[ was: Re: [PATCH, 10/16] Add pass_oacc_kernels pass group in passes.def ]
Hi,
Consider test-case test.c, with a use of the final value of the
iteration variable (return i):
...
unsigned int
foo (int *a, unsigned int n)
{
unsigned int i;
for (i = 0; i < n; ++i)
a[i] = 1;
return i;
}
...
Compiled with:
...
$ gcc -S -O2 test.c -ftree-parallelize-loops=2 -fdump-tree-all-details
...
Before parloops, we have:
...
<bb 4>:
# i_12 = PHI <0(3), i_10(5)>
_5 = (long unsigned int) i_12;
_6 = _5 * 4;
_8 = a_7(D) + _6;
*_8 = 1;
i_10 = i_12 + 1;
if (n_4(D) > i_10)
goto <bb 5>;
else
goto <bb 6>;
<bb 5>:
goto <bb 4>;
<bb 6>:
# i_14 = PHI <n_4(D)(4), 0(2)>
...
Parloops will fail because:
...
phi is n_2 = PHI <n_4(D)(4)>
arg of phi to exit: value n_4(D) used outside loop
checking if it a part of reduction pattern:
FAILED: it is not a part of reduction....
...
[ note that the phi looks slightly different. In
gather_scalar_reductions -> vect_analyze_loop_form ->
vect_analyze_loop_form_1 -> split_loop_exit_edge we split the edge from
bb4 to bb6. ]
This patch uses scev_const_prop at the start of parloops.
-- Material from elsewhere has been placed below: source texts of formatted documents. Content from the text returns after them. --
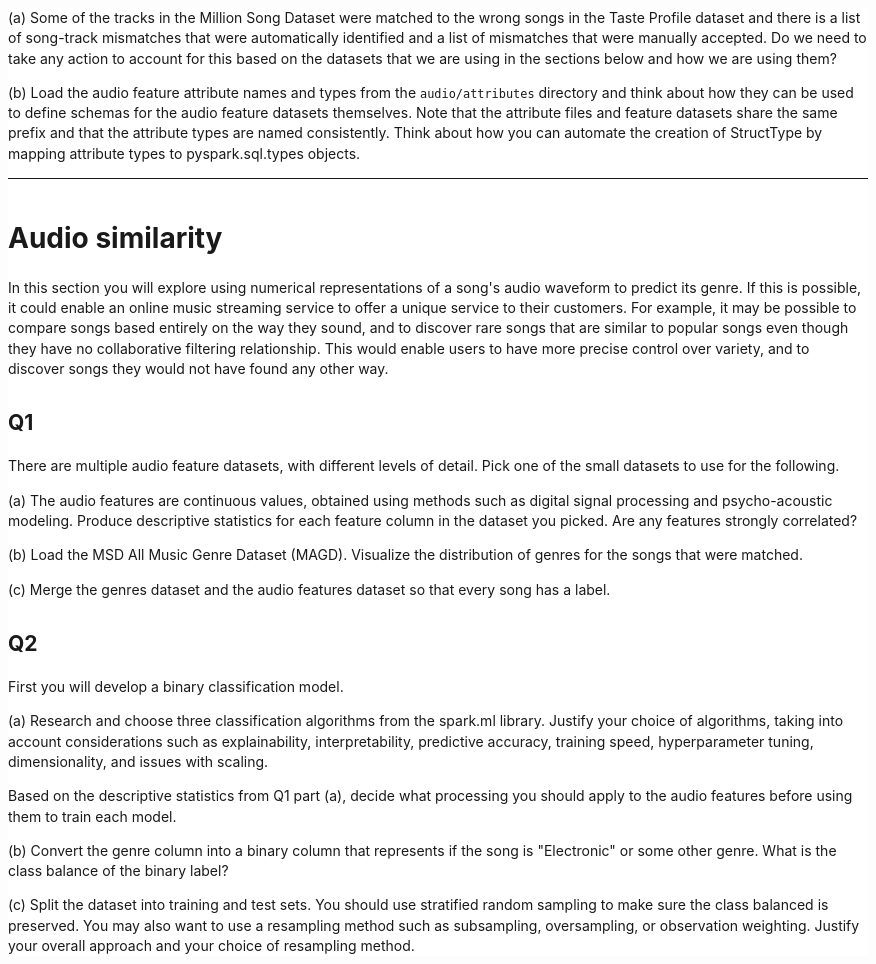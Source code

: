 (a) Some of the tracks in the Million Song Dataset were matched to the wrong songs in the Taste Profile dataset and there is a list of song-track mismatches that were automatically identified and a list of mismatches that were manually accepted. Do we need to take any action to account for this based on the datasets that we are using in the sections below and how we are using them?

(b) Load the audio feature attribute names and types from the `audio/attributes` directory and think about how they can be used to define schemas for the audio feature datasets themselves. Note that the attribute files and feature datasets share the same prefix and that the attribute types are named consistently. Think about how you can automate the creation of StructType by mapping attribute types to pyspark.sql.types objects.

---

# Audio similarity

In this section you will explore using numerical representations of a song's audio waveform to predict its genre. If this is possible, it could enable an online music streaming service to offer a unique service to their customers. For example, it may be possible to compare songs based entirely on the way they sound, and to discover rare songs that are similar to popular songs even though they have no collaborative filtering relationship. This would enable users to have more precise control over variety, and to discover songs they would not have found any other way.

## Q1
There are multiple audio feature datasets, with different levels of detail. Pick one of the small datasets to use for the following.

(a) The audio features are continuous values, obtained using methods such as digital signal processing and psycho-acoustic modeling. Produce descriptive statistics for each feature column in the dataset you picked. Are any features strongly correlated?

(b) Load the MSD All Music Genre Dataset (MAGD). Visualize the distribution of genres for the songs that were matched.

(c) Merge the genres dataset and the audio features dataset so that every song has a label.

## Q2
First you will develop a binary classification model.

(a) Research and choose three classification algorithms from the spark.ml library. Justify your choice of algorithms, taking into account considerations such as explainability, interpretability, predictive accuracy, training speed, hyperparameter tuning, dimensionality, and issues with scaling.

Based on the descriptive statistics from Q1 part (a), decide what processing you should apply to the audio features before using them to train each model.

(b) Convert the genre column into a binary column that represents if the song is "Electronic" or some other genre. What is the class balance of the binary label?

(c) Split the dataset into training and test sets. You should use stratified random sampling to make sure the class balanced is preserved. You may also want to use a resampling method such as subsampling, oversampling, or observation weighting. Justify your overall approach and your choice of resampling method.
scev_const_prop first also splits the exit edge, and then replaces the
phi with a assignment:
...
final value replacement:
n_2 = PHI <n_4(D)(4)>
with
n_2 = n_4(D);
...
This allows parloops to succeed.
And there's a similar story when we compile with -fno-tree-scev-cprop in
addition.
Bootstrapped and reg-tested on x86_64.
OK for stage3/stage1?
Thanks,
- Tom
Call scev_const_prop in pass_parallelize_loops::execute
2015-11-17 Tom de Vries <t...@codesourcery.com>
PR tree-optimization/68373
* tree-parloops.c (pass_parallelize_loops::execute): Call
scev_const_prop.
* gcc.dg/autopar/pr68373.c: New test.
---
gcc/testsuite/gcc.dg/autopar/pr68373.c | 14 ++++++++++++++
gcc/tree-parloops.c | 3 +++
2 files changed, 17 insertions(+)
diff --git a/gcc/testsuite/gcc.dg/autopar/pr68373.c b/gcc/testsuite/gcc.dg/autopar/pr68373.c
new file mode 100644
index 0000000..8e0f8a5
--- /dev/null
+++ b/gcc/testsuite/gcc.dg/autopar/pr68373.c
@@ -0,0 +1,14 @@
+/* { dg-do compile } */
+/* { dg-options "-O2 -ftree-parallelize-loops=2 -fdump-tree-parloops-details" } */
+
+unsigned int
+foo (int *a, unsigned int n)
+{
+ unsigned int i;
+ for (i = 0; i < n; ++i)
+ a[i] = 1;
+
+ return i;
+}
+
+/* { dg-final { scan-tree-dump-times "SUCCESS: may be parallelized" 1 "parloops" } } */
diff --git a/gcc/tree-parloops.c b/gcc/tree-parloops.c
index 17415a8..d944395 100644
--- a/gcc/tree-parloops.c
+++ b/gcc/tree-parloops.c
@@ -2787,6 +2787,9 @@ pass_parallelize_loops::execute (function *fun)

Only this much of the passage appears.